Musically, the band is somewhere between 90s black metal and ethnic folk music. An intoxicating blend of authentic sounds that reaches for your soul, entrancing you before engorging you in blackened fire. A dreadful yet alluring rawness exists within this dense soundscape that engulfs your consciousness. Extreme, wicked, calming and mesmerizing are all appropriate adjectives to describe what’s to be discovered here, and that’s just barely scratching the surface of it all. The darkly tranquil acoustic guitar passage of instrumental opener I with the sounds of a crackling fire behind it, transcending to ethnic sounding melodies and tribal percussion, before charging into the stormy black metal intensity of SVA. The first song representing one of the four elements, presumably fire as it’s listed first, is pure blackened darkness conquering spitefully before the mid-tone vocal shrieks turn into a layered clean chant, combining with the tagelharpa and blast beats, giving off a spellbinding ethereal feel that’s hard to resist. A moth to a flame, if you will.

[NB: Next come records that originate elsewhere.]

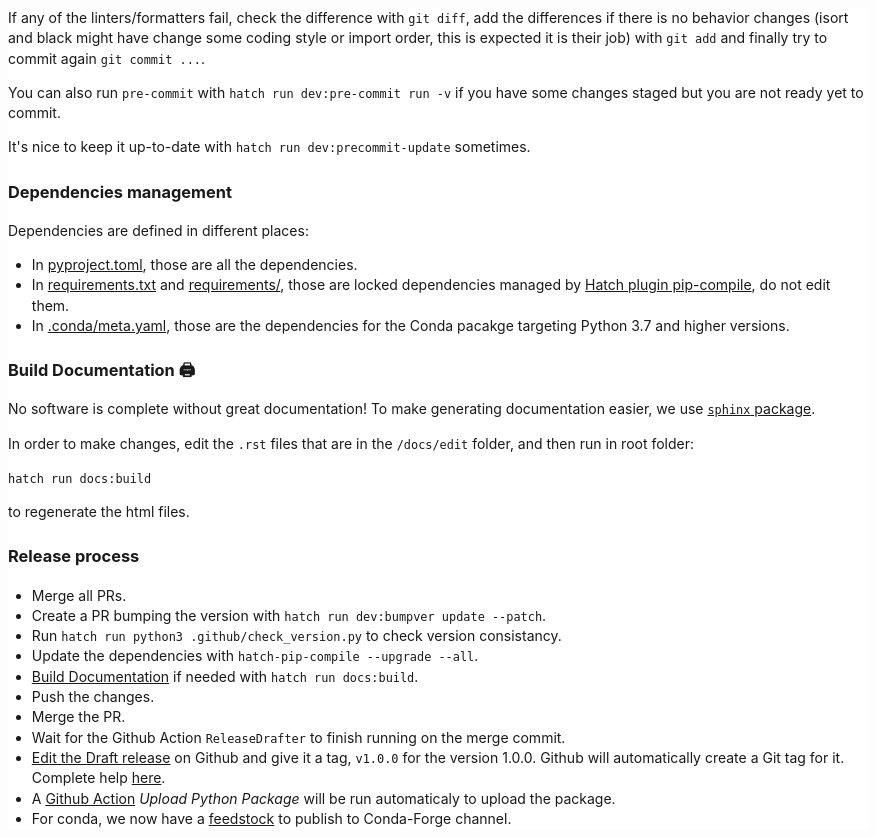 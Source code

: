 If any of the linters/formatters fail, check the difference with `git diff`, add the differences if there is no behavior changes (isort and black might have change some coding style or import order, this is expected it is their job) with `git add` and finally try to commit again `git commit ...`.

You can also run `pre-commit` with `hatch run dev:pre-commit run -v` if you have some changes staged but you are not ready yet to commit.

It's nice to keep it up-to-date with `hatch run dev:precommit-update` sometimes.


<a name="dependencies-management"></a>
### Dependencies management

Dependencies are defined in different places:

-   In [pyproject.toml](pyproject.toml#L28), those are all the dependencies.
-   In [requirements.txt](requirements.txt) and [requirements/](requirements/), those are locked dependencies managed by [Hatch plugin pip-compile](https://github.com/juftin/hatch-pip-compile), do not edit them.
-   In [.conda/meta.yaml](.conda/meta.yaml#L21), those are the dependencies for the Conda pacakge targeting Python 3.7 and higher versions.


<a name="build-documentation-"></a>
### <a name="documentation"></a>Build Documentation 🖨️

No software is complete without great documentation!
To make generating documentation easier, we use [`sphinx` package](https://www.sphinx-doc.org/en/master/usage/installation.html#installation-from-pypi).

In order to make changes, edit the `.rst` files that are in the `/docs/edit` folder, and then run in root folder:

```
hatch run docs:build
```

to regenerate the html files.

<a name="release-process"></a>
### Release process

-   Merge all PRs.
-   Create a PR bumping the version with `hatch run dev:bumpver update --patch`.
-   Run `hatch run python3 .github/check_version.py` to check version consistancy.
-   Update the dependencies with `hatch-pip-compile --upgrade --all`.
-   [Build Documentation](#documentation) if needed with `hatch run docs:build`.
-   Push the changes.
-   Merge the PR.
-   Wait for the Github Action `ReleaseDrafter` to finish running on the merge commit.
-   [Edit the Draft release](https://github.com/mlco2/codecarbon/releases/) on Github and give it a tag, `v1.0.0` for the version 1.0.0. Github will automatically create a Git tag for it. Complete help [here](https://docs.github.com/en/repositories/releasing-projects-on-github/managing-releases-in-a-repository).
-   A [Github Action](https://github.com/mlco2/codecarbon/actions) _Upload Python Package_ will be run automaticaly to upload the package.
-   For conda, we now have a [feedstock](https://github.com/conda-forge/codecarbon-feedstock/pulls) to publish to Conda-Forge channel.
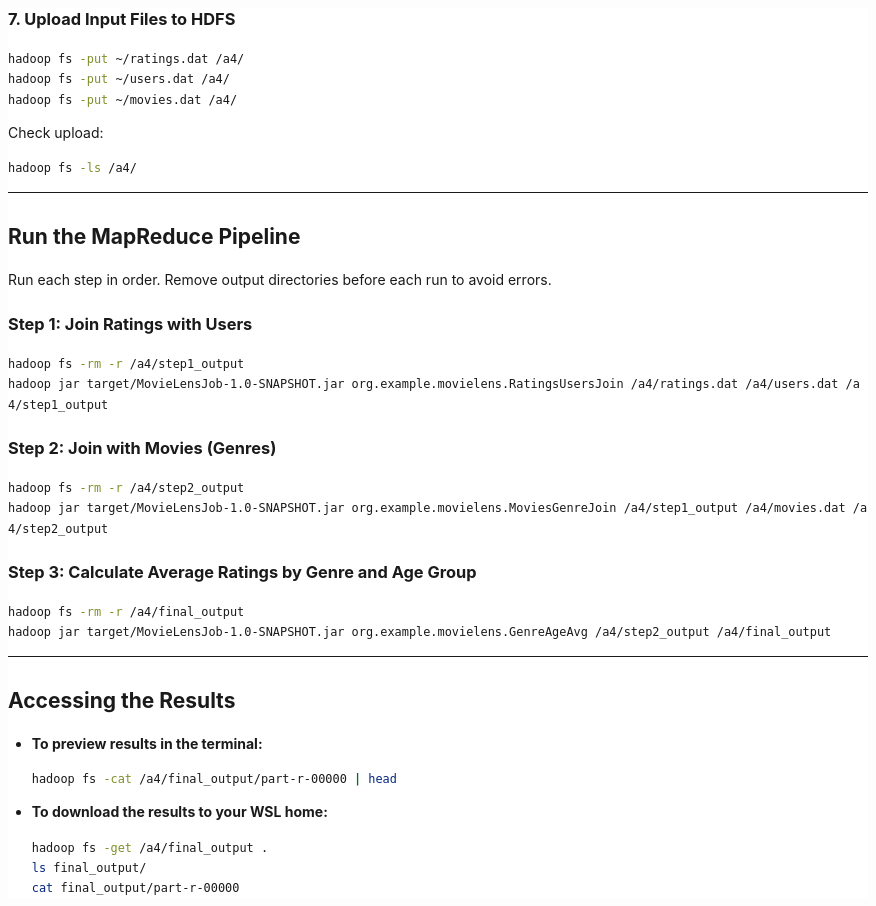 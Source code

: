 
### 7. Upload Input Files to HDFS

```bash
hadoop fs -put ~/ratings.dat /a4/
hadoop fs -put ~/users.dat /a4/
hadoop fs -put ~/movies.dat /a4/
```
Check upload:
```bash
hadoop fs -ls /a4/
```

---

## Run the MapReduce Pipeline

Run each step in order. Remove output directories before each run to avoid errors.

### Step 1: Join Ratings with Users

```bash
hadoop fs -rm -r /a4/step1_output
hadoop jar target/MovieLensJob-1.0-SNAPSHOT.jar org.example.movielens.RatingsUsersJoin /a4/ratings.dat /a4/users.dat /a4/step1_output
```

### Step 2: Join with Movies (Genres)

```bash
hadoop fs -rm -r /a4/step2_output
hadoop jar target/MovieLensJob-1.0-SNAPSHOT.jar org.example.movielens.MoviesGenreJoin /a4/step1_output /a4/movies.dat /a4/step2_output
```

### Step 3: Calculate Average Ratings by Genre and Age Group

```bash
hadoop fs -rm -r /a4/final_output
hadoop jar target/MovieLensJob-1.0-SNAPSHOT.jar org.example.movielens.GenreAgeAvg /a4/step2_output /a4/final_output
```

---

## Accessing the Results

- **To preview results in the terminal:**
  ```bash
  hadoop fs -cat /a4/final_output/part-r-00000 | head
  ```

- **To download the results to your WSL home:**
  ```bash
  hadoop fs -get /a4/final_output .
  ls final_output/
  cat final_output/part-r-00000
  ```
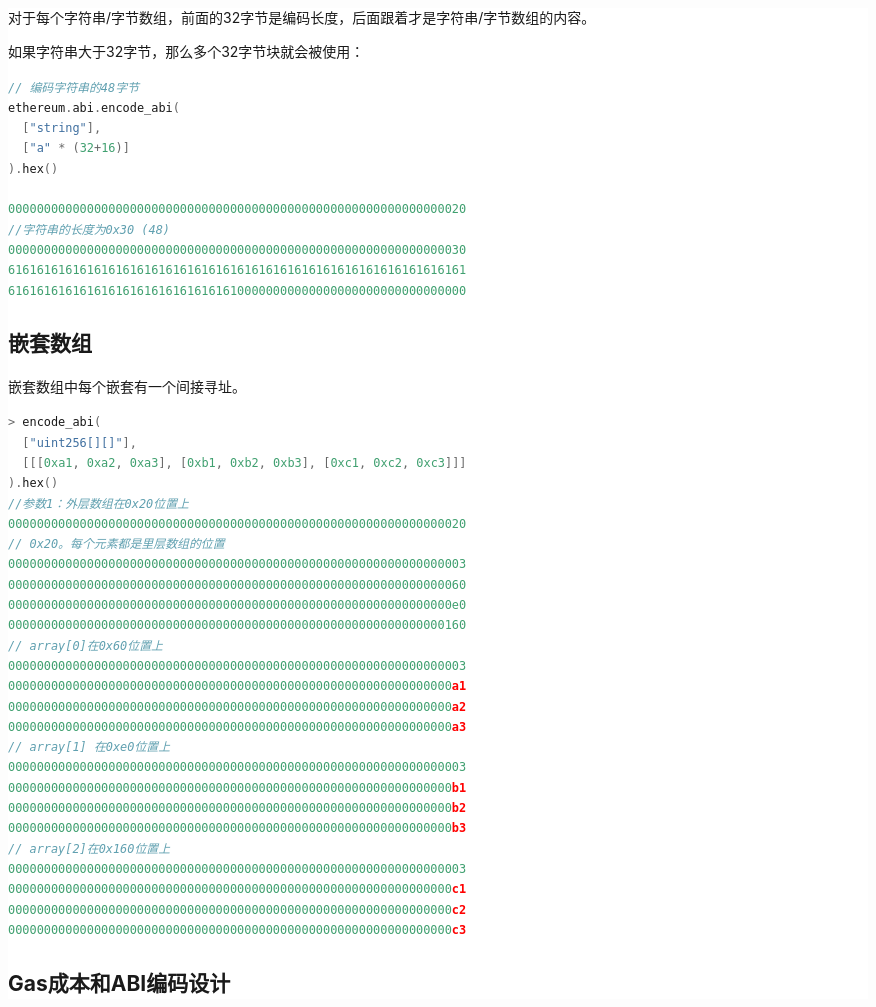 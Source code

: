 对于每个字符串/字节数组，前面的32字节是编码长度，后面跟着才是字符串/字节数组的内容。

如果字符串大于32字节，那么多个32字节块就会被使用：

```go
// 编码字符串的48字节
ethereum.abi.encode_abi(
  ["string"],
  ["a" * (32+16)]
).hex()

0000000000000000000000000000000000000000000000000000000000000020
//字符串的长度为0x30 (48)
0000000000000000000000000000000000000000000000000000000000000030
6161616161616161616161616161616161616161616161616161616161616161
6161616161616161616161616161616100000000000000000000000000000000

```

## 嵌套数组

嵌套数组中每个嵌套有一个间接寻址。

```go
> encode_abi(
  ["uint256[][]"],
  [[[0xa1, 0xa2, 0xa3], [0xb1, 0xb2, 0xb3], [0xc1, 0xc2, 0xc3]]]
).hex()
//参数1：外层数组在0x20位置上
0000000000000000000000000000000000000000000000000000000000000020
// 0x20。每个元素都是里层数组的位置
0000000000000000000000000000000000000000000000000000000000000003
0000000000000000000000000000000000000000000000000000000000000060
00000000000000000000000000000000000000000000000000000000000000e0
0000000000000000000000000000000000000000000000000000000000000160
// array[0]在0x60位置上
0000000000000000000000000000000000000000000000000000000000000003
00000000000000000000000000000000000000000000000000000000000000a1
00000000000000000000000000000000000000000000000000000000000000a2
00000000000000000000000000000000000000000000000000000000000000a3
// array[1] 在0xe0位置上
0000000000000000000000000000000000000000000000000000000000000003
00000000000000000000000000000000000000000000000000000000000000b1
00000000000000000000000000000000000000000000000000000000000000b2
00000000000000000000000000000000000000000000000000000000000000b3
// array[2]在0x160位置上
0000000000000000000000000000000000000000000000000000000000000003
00000000000000000000000000000000000000000000000000000000000000c1
00000000000000000000000000000000000000000000000000000000000000c2
00000000000000000000000000000000000000000000000000000000000000c3
```

## Gas成本和ABI编码设计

The abrasive Kad Saule Div has guttural death metal brutality and groove to it, much in the same way Behemoth uses death and black metal to create extreme atmospheres. Varmia takes those soundscapes even further, beguiling you with anthemic chanting and airy instrumentation as it slowly rips you apart. A stunning showcase of how cathartic the darkness is. poswaiat starts with a lone, sombre acoustic guitar passage, building to distorted chords and a simple guitar melody. A wall of tremolo picked guitars consume the melody and is thick behind the tortured screams, echoing the hyper aggressive primitive black metal of olde. The sound of extreme, primal fury.    

The albums strength comes from the idea that the merging of anger, anguish, sadness and serenity are all on equal ground and thoroughly represented. There are brilliant moments of subtlety and restraint, as well as pure chaos, all often within the same song that transcend black metal into something completely dreamlike beyond its brutish ugliness. Don’t get it confused though, this record is wretched and brutal, it’s just that Varmia explore their ethnic roots beautifully and are unafraid of pushing boundaries through engrossing soundscapes and meditative harmonies. nie nas widzę is a must-listen for every black metal fan.